Prosecutors and even her lawyer acknowledged that the two-year investigation had failed to lead them to a clear motive.

"Many, many people ask, 'Why did she do this?' " her attorney, Jay McCamic, told the court. "Unfortunately, 'why' is not a question that can be answered here. Reta doesn't know why. What we do know is that Reta Mays had a number of documented mental health issues and a number of stressors piled upon her, brick by brick."

He asked why the hospital - which he said was treating her for depression, anxiety, post-traumatic stress disorder and military sexual trauma - kept allowing her to return to "an extremely stressful job on the midnight shift."

A number of family members of the victims on Tuesday shared memories of fathers and grandfathers who served in World War II, Korea and Vietnam before returning to the West Virginia hollers to raise families and work at good-paying blue-collar jobs before retirement.

"I want to talk about your first victim," Robert Edge Jr, appearing on video, told Mays, describing his father, Navy veteran Robert Edge Sr, 82, as a "kind and gentle man" who could "build anything" and was never without work after he returned from the Korean War.

"You have deprived nine grandkids and 13 great-grandkids of ever knowing that love," Edge said.

Amanda Edgell, whose father-in-law, Archie, died at Mays's hands, recalled that she talked to Mays "for hours" while Archie, who had vascular dementia, was a patient on the medical surgical ward.

Mays told the family he had been combative while in restraints, Edgell said, adding: "I feel such guilt that I didn't know what was happening."

Investigators described a complicated, circumstantial case that required them to piece together what happened through interviews, documents and disinterments.
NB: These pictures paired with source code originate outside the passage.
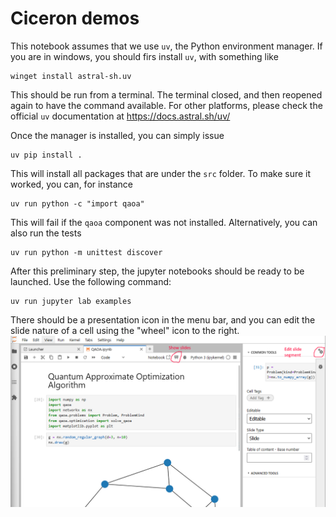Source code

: # Ciceron demos

This notebook assumes that we use `uv`, the Python environment manager. If you are in windows, you should firs install `uv`, with something like
```
winget install astral-sh.uv
```
This should be run from a terminal. The terminal closed, and then reopened again to have the command available. For other platforms, please check the official `uv` documentation at https://docs.astral.sh/uv/

Once the manager is installed, you can simply issue
```
uv pip install .
```
This will install all packages that are under the `src` folder. To make sure it worked, you can, for instance
```
uv run python -c "import qaoa"
```
This will fail if the `qaoa` component was not installed. Alternatively, you can also run the tests
```
uv run python -m unittest discover
```

After this preliminary step, the jupyter notebooks should be ready to be launched. Use the following command:
```
uv run jupyter lab examples
```
There should be a presentation icon in the menu bar, and you can edit the slide nature of a cell using the "wheel" icon to the right.
![JupyterLab RISE icons](images/jupyterlab-rise.png)
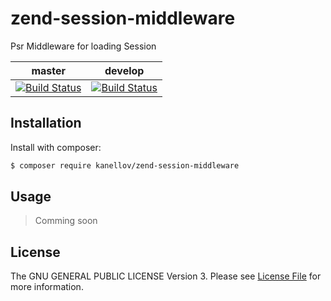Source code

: # zend-session-middleware
Psr Middleware for loading Session

| **master** | **develop**  |
|------------|--------------|
| [![Build Status](https://travis-ci.org/kanellov/zend-session-middleware.svg?branch=master)](https://travis-ci.org/kanellov/zend-session-middleware) | [![Build Status](https://travis-ci.org/kanellov/zend-session-middleware.svg?branch=develop)](https://travis-ci.org/kanellov/zend-session-middleware) |

## Installation

Install with composer:

```bash
$ composer require kanellov/zend-session-middleware
```

## Usage

> Comming soon

## License
The GNU GENERAL PUBLIC LICENSE Version 3. Please see [License File](LICENSE) for more information.
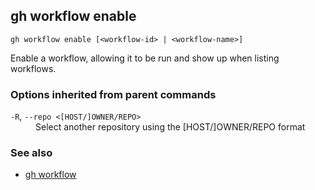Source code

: 

## gh workflow enable

```
gh workflow enable [<workflow-id> | <workflow-name>]
```

Enable a workflow, allowing it to be run and show up when listing workflows.

### Options inherited from parent commands


<dl class="flags">
	<dt><code>-R</code>, <code>--repo &lt;[HOST/]OWNER/REPO&gt;</code></dt>
	<dd>Select another repository using the [HOST/]OWNER/REPO format</dd>
</dl>


### See also

* [gh workflow](./gh_workflow)

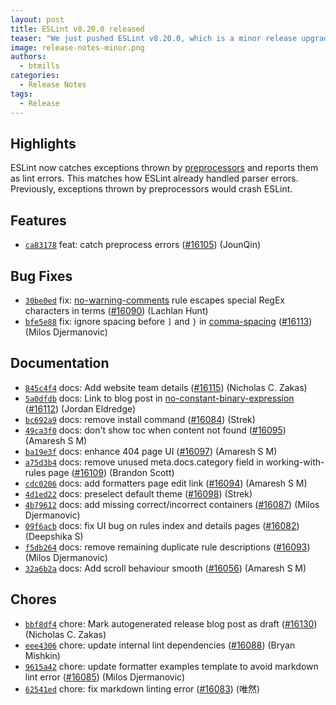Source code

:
 ```yaml
---
layout: post
title: ESLint v8.20.0 released
teaser: "We just pushed ESLint v8.20.0, which is a minor release upgrade of ESLint. This release adds some new features and fixes several bugs found in the previous release."
image: release-notes-minor.png
authors:
  - btmills
categories:
  - Release Notes
tags:
  - Release
---
```


## Highlights

ESLint now catches exceptions thrown by [preprocessors](/docs/user-guide/configuring/plugins#specifying-processor) and reports them as lint errors. This matches how ESLint already handled parser errors. Previously, exceptions thrown by preprocessors would crash ESLint.

## Features

* [`ca83178`](https://github.com/eslint/eslint/commit/ca83178b18cd5d649bd52a20aef8f8b3f48d3085) feat: catch preprocess errors ([#16105](https://github.com/eslint/eslint/issues/16105)) (JounQin)

## Bug Fixes

* [`30be0ed`](https://github.com/eslint/eslint/commit/30be0ed4d84dd436e6c2e345e264c10b2bd37308) fix: [no-warning-comments](/docs/rules/no-warning-comments) rule escapes special RegEx characters in terms ([#16090](https://github.com/eslint/eslint/issues/16090)) (Lachlan Hunt)
* [`bfe5e88`](https://github.com/eslint/eslint/commit/bfe5e884098874bb512609bcd94a5e5ed797839d) fix: ignore spacing before `]` and `}` in [comma-spacing](/docs/rules/comma-spacing) ([#16113](https://github.com/eslint/eslint/issues/16113)) (Milos Djermanovic)

## Documentation

* [`845c4f4`](https://github.com/eslint/eslint/commit/845c4f40274ccb3727c624db44c7a23aafa71318) docs: Add website team details ([#16115](https://github.com/eslint/eslint/issues/16115)) (Nicholas C. Zakas)
* [`5a0dfdb`](https://github.com/eslint/eslint/commit/5a0dfdb9938ffdcea52047466bac11ea983f4b29) docs: Link to blog post in [no-constant-binary-expression](/docs/rules/no-constant-binary-expression) ([#16112](https://github.com/eslint/eslint/issues/16112)) (Jordan Eldredge)
* [`bc692a9`](https://github.com/eslint/eslint/commit/bc692a9bf5c664c646ce386eff44eb706c231127) docs: remove install command ([#16084](https://github.com/eslint/eslint/issues/16084)) (Strek)
* [`49ca3f0`](https://github.com/eslint/eslint/commit/49ca3f090425e06fdf6e66bcf2415508c46671e1) docs: don't show toc when content not found ([#16095](https://github.com/eslint/eslint/issues/16095)) (Amaresh  S M)
* [`ba19e3f`](https://github.com/eslint/eslint/commit/ba19e3f80a32ceae82e0ed6c0acf16061d8370da) docs: enhance 404 page UI ([#16097](https://github.com/eslint/eslint/issues/16097)) (Amaresh  S M)
* [`a75d3b4`](https://github.com/eslint/eslint/commit/a75d3b47b84f59c080c0c8301ae859fa64aa0f0f) docs: remove unused meta.docs.category field in working-with-rules page ([#16109](https://github.com/eslint/eslint/issues/16109)) (Brandon Scott)
* [`cdc0206`](https://github.com/eslint/eslint/commit/cdc020639022dd931863460273de61f4ed4ce0f8) docs: add formatters page edit link ([#16094](https://github.com/eslint/eslint/issues/16094)) (Amaresh  S M)
* [`4d1ed22`](https://github.com/eslint/eslint/commit/4d1ed22dede531108c8a7899d513f64f0662c135) docs: preselect default theme ([#16098](https://github.com/eslint/eslint/issues/16098)) (Strek)
* [`4b79612`](https://github.com/eslint/eslint/commit/4b79612f0bdf860142401033f32fe9a5b8cd7d03) docs: add missing correct/incorrect containers ([#16087](https://github.com/eslint/eslint/issues/16087)) (Milos Djermanovic)
* [`09f6acb`](https://github.com/eslint/eslint/commit/09f6acbf2136e3084a3174607ab29a48d5d519b0) docs: fix UI bug on rules index and details pages ([#16082](https://github.com/eslint/eslint/issues/16082)) (Deepshika S)
* [`f5db264`](https://github.com/eslint/eslint/commit/f5db264931fd6259e064b5cf24b4233f5aaa4c7d) docs: remove remaining duplicate rule descriptions ([#16093](https://github.com/eslint/eslint/issues/16093)) (Milos Djermanovic)
* [`32a6b2a`](https://github.com/eslint/eslint/commit/32a6b2a5caae8fa3734dfbdb9640bb4963fc5f4f) docs: Add scroll behaviour smooth ([#16056](https://github.com/eslint/eslint/issues/16056)) (Amaresh  S M)

## Chores

* [`bbf8df4`](https://github.com/eslint/eslint/commit/bbf8df41c901d41753ca4f3f0baf021944782597) chore: Mark autogenerated release blog post as draft ([#16130](https://github.com/eslint/eslint/issues/16130)) (Nicholas C. Zakas)
* [`eee4306`](https://github.com/eslint/eslint/commit/eee43067f635c0ec3b61e416f47849029d12268d) chore: update internal lint dependencies ([#16088](https://github.com/eslint/eslint/issues/16088)) (Bryan Mishkin)
* [`9615a42`](https://github.com/eslint/eslint/commit/9615a42c9f065188024423a28b603cb93dad18d4) chore: update formatter examples template to avoid markdown lint error ([#16085](https://github.com/eslint/eslint/issues/16085)) (Milos Djermanovic)
* [`62541ed`](https://github.com/eslint/eslint/commit/62541edf5843ff8e01f14f870701d5df0b2c1cb5) chore: fix markdown linting error ([#16083](https://github.com/eslint/eslint/issues/16083)) (唯然)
At the time Mays was working in the facility, the hospital ward did not have cameras in common areas, including the supply room where insulin was kept.

The hospital failed in other basic ways that have only begun to be addressed, the watchdog report released on Tuesday found.
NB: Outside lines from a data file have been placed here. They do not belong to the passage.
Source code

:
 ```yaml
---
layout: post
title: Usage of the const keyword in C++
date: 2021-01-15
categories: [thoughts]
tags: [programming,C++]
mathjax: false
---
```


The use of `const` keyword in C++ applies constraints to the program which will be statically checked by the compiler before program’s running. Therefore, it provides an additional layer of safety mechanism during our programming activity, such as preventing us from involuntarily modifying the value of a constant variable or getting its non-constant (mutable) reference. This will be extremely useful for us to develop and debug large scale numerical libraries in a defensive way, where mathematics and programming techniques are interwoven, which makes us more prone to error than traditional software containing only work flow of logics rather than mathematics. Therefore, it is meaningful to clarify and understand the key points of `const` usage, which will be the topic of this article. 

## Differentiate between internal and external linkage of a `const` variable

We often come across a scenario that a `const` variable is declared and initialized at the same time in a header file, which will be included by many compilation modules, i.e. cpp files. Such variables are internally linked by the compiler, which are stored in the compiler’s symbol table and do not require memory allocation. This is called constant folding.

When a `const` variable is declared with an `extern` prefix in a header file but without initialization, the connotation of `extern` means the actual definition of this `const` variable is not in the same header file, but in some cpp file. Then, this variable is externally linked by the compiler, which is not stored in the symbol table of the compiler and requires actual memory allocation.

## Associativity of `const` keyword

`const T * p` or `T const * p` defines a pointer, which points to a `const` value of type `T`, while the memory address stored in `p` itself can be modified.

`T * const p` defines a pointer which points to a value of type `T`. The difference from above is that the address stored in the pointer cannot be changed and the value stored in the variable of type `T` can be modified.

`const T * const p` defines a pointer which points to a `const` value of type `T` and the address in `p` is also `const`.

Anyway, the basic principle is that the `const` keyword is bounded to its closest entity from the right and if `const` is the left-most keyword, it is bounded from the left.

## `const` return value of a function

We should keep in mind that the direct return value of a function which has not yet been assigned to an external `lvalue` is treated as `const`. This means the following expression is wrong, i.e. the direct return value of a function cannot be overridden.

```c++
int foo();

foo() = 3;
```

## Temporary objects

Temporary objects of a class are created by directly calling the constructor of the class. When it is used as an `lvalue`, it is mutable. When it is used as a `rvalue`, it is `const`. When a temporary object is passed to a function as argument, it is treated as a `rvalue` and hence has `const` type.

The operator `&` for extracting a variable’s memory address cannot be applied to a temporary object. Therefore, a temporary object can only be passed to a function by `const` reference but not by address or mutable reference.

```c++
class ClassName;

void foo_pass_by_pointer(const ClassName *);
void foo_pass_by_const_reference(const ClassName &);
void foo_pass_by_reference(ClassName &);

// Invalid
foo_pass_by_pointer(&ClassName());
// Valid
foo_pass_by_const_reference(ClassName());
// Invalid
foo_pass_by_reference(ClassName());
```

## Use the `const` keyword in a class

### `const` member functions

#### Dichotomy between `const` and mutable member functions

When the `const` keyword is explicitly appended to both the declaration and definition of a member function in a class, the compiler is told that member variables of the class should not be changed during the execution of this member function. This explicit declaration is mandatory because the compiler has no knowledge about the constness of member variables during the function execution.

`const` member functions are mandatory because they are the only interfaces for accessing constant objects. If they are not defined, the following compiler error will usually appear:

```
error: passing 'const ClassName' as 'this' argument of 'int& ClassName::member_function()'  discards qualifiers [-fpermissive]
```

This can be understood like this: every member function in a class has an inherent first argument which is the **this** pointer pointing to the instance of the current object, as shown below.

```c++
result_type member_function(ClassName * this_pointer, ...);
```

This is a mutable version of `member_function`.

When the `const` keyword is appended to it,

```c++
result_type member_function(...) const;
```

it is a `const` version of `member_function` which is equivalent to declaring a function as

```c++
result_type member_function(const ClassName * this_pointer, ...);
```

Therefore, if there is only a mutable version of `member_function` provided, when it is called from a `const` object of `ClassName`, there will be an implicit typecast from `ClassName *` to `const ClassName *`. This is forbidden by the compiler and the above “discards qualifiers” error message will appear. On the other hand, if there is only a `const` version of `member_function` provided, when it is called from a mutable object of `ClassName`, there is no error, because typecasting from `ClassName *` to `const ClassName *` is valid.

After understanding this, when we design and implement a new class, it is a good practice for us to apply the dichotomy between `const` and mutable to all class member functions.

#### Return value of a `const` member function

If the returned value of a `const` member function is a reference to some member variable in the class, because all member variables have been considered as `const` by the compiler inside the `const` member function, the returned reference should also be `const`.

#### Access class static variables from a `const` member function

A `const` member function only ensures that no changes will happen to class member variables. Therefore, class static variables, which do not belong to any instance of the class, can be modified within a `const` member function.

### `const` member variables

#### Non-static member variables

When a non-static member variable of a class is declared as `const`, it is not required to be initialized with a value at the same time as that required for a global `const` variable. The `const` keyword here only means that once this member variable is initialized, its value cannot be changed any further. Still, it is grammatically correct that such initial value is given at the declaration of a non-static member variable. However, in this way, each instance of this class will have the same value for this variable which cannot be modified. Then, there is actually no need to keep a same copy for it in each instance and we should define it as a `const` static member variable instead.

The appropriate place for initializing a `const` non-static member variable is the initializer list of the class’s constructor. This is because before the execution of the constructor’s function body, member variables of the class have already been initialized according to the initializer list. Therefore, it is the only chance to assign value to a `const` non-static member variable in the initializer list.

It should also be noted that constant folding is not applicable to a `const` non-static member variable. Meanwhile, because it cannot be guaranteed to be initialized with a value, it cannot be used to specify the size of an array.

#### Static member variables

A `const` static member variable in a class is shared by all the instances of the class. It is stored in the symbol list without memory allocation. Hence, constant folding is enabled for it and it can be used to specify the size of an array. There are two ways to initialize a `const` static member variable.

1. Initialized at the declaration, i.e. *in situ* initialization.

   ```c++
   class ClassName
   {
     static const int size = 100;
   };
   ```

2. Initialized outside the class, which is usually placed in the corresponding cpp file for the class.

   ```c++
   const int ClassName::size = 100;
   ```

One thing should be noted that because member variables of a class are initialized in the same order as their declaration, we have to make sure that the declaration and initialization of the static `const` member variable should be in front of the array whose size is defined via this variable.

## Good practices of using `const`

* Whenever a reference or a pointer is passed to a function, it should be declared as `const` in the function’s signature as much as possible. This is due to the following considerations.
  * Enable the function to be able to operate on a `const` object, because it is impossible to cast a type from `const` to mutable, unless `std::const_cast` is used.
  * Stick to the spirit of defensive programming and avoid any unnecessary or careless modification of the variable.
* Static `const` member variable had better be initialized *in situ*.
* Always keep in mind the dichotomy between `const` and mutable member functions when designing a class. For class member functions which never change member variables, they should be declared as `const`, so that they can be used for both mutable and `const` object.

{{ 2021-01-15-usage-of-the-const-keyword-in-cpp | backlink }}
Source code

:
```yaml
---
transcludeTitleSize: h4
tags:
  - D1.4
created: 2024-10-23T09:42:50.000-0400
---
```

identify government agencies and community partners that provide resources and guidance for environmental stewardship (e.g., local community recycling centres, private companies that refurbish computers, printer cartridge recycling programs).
No background check was conducted when Mays was hired from a local prison, where she had been the subject of several allegations that she used excessive force on prisoners, investigators found. The hospital did not call references or look at personnel records.
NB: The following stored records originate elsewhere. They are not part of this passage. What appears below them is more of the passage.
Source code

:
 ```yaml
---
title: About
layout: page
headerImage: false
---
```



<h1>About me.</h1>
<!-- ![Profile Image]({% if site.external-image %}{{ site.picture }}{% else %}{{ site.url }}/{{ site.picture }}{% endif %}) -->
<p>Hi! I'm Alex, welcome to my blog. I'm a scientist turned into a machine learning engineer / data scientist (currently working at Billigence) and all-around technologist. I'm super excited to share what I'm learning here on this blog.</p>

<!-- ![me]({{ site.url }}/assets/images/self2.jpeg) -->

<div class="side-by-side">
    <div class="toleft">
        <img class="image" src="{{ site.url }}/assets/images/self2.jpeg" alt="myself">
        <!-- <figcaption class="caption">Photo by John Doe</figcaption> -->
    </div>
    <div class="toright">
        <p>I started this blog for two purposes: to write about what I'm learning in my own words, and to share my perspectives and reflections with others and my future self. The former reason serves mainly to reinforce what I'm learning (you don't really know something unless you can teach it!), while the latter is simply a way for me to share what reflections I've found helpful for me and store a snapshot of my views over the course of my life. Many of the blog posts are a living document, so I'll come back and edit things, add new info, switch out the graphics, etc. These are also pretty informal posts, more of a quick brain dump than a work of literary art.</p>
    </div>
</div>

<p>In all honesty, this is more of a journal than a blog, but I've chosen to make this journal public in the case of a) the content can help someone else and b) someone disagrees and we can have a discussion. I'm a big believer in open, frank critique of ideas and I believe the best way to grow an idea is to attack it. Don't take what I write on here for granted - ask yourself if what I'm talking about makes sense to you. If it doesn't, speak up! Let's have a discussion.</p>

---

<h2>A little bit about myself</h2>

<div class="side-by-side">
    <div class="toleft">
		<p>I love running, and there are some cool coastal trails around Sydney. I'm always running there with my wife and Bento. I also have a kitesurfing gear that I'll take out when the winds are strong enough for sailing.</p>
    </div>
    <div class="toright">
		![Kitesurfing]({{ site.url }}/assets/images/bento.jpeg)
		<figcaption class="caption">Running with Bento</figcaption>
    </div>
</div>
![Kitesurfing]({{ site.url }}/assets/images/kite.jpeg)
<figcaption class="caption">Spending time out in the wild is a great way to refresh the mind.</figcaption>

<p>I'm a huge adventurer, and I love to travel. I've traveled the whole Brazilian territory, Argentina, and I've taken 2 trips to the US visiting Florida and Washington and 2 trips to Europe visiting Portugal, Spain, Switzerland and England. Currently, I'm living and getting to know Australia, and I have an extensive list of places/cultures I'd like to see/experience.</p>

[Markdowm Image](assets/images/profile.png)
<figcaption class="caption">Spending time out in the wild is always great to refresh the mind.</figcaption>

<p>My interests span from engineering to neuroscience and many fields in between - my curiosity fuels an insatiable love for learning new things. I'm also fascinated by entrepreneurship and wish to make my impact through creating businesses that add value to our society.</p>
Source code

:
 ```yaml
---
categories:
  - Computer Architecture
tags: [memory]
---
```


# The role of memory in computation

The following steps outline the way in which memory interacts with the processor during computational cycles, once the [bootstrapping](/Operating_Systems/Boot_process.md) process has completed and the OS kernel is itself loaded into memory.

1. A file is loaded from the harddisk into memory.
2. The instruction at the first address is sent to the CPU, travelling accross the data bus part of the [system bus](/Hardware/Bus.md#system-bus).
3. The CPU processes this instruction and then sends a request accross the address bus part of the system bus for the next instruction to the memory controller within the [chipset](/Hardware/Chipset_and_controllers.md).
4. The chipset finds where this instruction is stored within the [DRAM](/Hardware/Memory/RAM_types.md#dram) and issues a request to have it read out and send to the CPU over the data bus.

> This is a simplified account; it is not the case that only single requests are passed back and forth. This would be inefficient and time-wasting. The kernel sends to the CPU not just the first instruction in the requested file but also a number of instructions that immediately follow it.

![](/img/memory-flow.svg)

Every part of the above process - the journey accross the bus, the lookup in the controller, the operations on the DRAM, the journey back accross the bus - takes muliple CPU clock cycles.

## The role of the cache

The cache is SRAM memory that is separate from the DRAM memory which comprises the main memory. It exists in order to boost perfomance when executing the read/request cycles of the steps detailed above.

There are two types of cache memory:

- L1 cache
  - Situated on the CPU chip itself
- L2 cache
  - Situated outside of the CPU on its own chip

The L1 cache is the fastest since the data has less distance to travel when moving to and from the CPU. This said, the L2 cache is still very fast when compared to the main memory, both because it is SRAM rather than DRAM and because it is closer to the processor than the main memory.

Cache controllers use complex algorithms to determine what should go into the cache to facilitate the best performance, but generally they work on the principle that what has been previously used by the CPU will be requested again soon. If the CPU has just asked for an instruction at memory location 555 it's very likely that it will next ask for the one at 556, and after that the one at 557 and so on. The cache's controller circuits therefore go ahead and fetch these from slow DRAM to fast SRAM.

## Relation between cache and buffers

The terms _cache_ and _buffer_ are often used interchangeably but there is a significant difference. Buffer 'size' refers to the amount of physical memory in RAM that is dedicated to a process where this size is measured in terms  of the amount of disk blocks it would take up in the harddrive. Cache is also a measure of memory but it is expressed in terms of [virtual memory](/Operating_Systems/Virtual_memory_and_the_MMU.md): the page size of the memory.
The hospital also failed to do a required security check before giving Mays the secretary's award for nursing assistant of the year in 2017, which came with a $500 bonus. The employee tasked with conducting the check wrongly stated that it had been favourably completed.

Medication carts and supply rooms were left unlocked and unattended, the report said. The hospital pharmacy did not use the proper system to track its stock of drugs, leading the staff to miss the use of an "extraordinary amount" of a drug used to counteract insulin.

The hospital also failed to do testing to identify the cause of the hypoglycemia deaths, which are rare in patients who are not receiving medication for diabetes. When testing was done on one patient, clinicians ordered the wrong test, the report found.

The insulin deaths were not reported to the hospital's patient safety department, whose job it is to investigate abnormal patterns. The patient safety manager never trained the staff to identify what "adverse" events should be reported. Tools that track patterns in mortality, basic at any hospital, were not used.

"The facility did not consistently promote a culture that prioritized patient safety as expected of a high reliability organization," the report concluded, describing failures of leaders at multiple levels and in "virtually all the critical functions and areas required to promote patient safety."

The result was a combination of clinical and administrative failures that laid the groundwork for Mays "to commit these criminal acts and for them to go undetected for so long," investigators found.

VA noted in a statement that the inspector general's report focused on events that occurred between July 2017 and June 2018, and said the agency has "put in place safeguards to enhance patient safety, including medical chart audits, checks and balances within pharmacy quality assurance processes and quality management reviews."

All of the inspector general's recommendations will be implemented by the medical center by March 2022, it said.